(Work item) Reproduce, please, only the lines from the first line below to the line containing "Procedural programming, also", inclusive.

Exercise data section start

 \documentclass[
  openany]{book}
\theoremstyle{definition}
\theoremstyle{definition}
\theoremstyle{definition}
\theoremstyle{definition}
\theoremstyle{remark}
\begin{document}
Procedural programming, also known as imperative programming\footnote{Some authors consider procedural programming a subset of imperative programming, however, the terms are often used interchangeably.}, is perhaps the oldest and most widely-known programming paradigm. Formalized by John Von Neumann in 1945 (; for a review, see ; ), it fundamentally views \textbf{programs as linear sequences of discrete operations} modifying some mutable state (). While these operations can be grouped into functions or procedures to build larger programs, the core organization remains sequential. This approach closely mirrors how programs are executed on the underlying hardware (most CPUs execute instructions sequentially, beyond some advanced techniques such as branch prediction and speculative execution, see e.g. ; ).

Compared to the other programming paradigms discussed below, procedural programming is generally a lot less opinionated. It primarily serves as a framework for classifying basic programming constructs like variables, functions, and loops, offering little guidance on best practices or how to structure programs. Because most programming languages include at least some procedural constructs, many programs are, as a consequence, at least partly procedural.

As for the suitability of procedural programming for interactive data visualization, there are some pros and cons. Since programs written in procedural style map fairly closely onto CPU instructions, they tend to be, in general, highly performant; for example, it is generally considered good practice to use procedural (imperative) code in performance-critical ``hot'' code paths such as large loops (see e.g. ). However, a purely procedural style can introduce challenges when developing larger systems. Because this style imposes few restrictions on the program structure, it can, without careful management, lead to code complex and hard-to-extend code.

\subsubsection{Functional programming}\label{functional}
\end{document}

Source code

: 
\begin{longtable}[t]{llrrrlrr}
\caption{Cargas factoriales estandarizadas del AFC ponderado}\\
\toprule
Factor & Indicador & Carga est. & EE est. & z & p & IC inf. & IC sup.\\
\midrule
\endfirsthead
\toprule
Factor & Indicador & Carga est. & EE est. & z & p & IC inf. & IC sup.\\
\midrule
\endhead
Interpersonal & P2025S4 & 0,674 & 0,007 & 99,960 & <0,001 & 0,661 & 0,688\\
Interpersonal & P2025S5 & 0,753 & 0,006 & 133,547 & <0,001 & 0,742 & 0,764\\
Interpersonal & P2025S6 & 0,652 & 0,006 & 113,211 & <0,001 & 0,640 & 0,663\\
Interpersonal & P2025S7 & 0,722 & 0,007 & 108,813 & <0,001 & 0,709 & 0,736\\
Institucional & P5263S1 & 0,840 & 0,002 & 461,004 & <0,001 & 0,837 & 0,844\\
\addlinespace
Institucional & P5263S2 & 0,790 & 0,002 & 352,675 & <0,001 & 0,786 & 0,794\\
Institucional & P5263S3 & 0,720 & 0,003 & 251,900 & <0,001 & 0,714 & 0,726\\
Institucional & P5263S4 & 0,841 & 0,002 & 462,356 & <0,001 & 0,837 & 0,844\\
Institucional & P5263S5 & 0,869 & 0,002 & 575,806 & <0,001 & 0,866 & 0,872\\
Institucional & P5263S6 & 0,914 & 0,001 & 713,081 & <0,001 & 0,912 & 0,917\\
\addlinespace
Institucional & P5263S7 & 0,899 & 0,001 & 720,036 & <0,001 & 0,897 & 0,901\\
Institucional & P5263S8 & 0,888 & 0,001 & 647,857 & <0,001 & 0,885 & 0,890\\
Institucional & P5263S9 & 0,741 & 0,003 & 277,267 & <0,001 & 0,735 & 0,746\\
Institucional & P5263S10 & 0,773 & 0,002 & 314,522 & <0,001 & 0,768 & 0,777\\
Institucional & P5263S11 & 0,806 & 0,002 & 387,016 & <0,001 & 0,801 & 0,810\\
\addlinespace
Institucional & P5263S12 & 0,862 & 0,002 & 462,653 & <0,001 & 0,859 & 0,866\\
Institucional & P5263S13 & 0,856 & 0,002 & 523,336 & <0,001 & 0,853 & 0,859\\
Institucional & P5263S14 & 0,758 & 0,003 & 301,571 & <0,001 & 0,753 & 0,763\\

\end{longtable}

Exercise data section end

(Written solution)
 \documentclass[
  openany]{book}
\theoremstyle{definition}
\theoremstyle{definition}
\theoremstyle{definition}
\theoremstyle{definition}
\theoremstyle{remark}
\begin{document}
Procedural programming, also known as imperative programming\footnote{Some authors consider procedural programming a subset of imperative programming, however, the terms are often used interchangeably.}, is perhaps the oldest and most widely-known programming paradigm. Formalized by John Von Neumann in 1945 (; for a review, see ; ), it fundamentally views \textbf{programs as linear sequences of discrete operations} modifying some mutable state (). While these operations can be grouped into functions or procedures to build larger programs, the core organization remains sequential. This approach closely mirrors how programs are executed on the underlying hardware (most CPUs execute instructions sequentially, beyond some advanced techniques such as branch prediction and speculative execution, see e.g. ; ).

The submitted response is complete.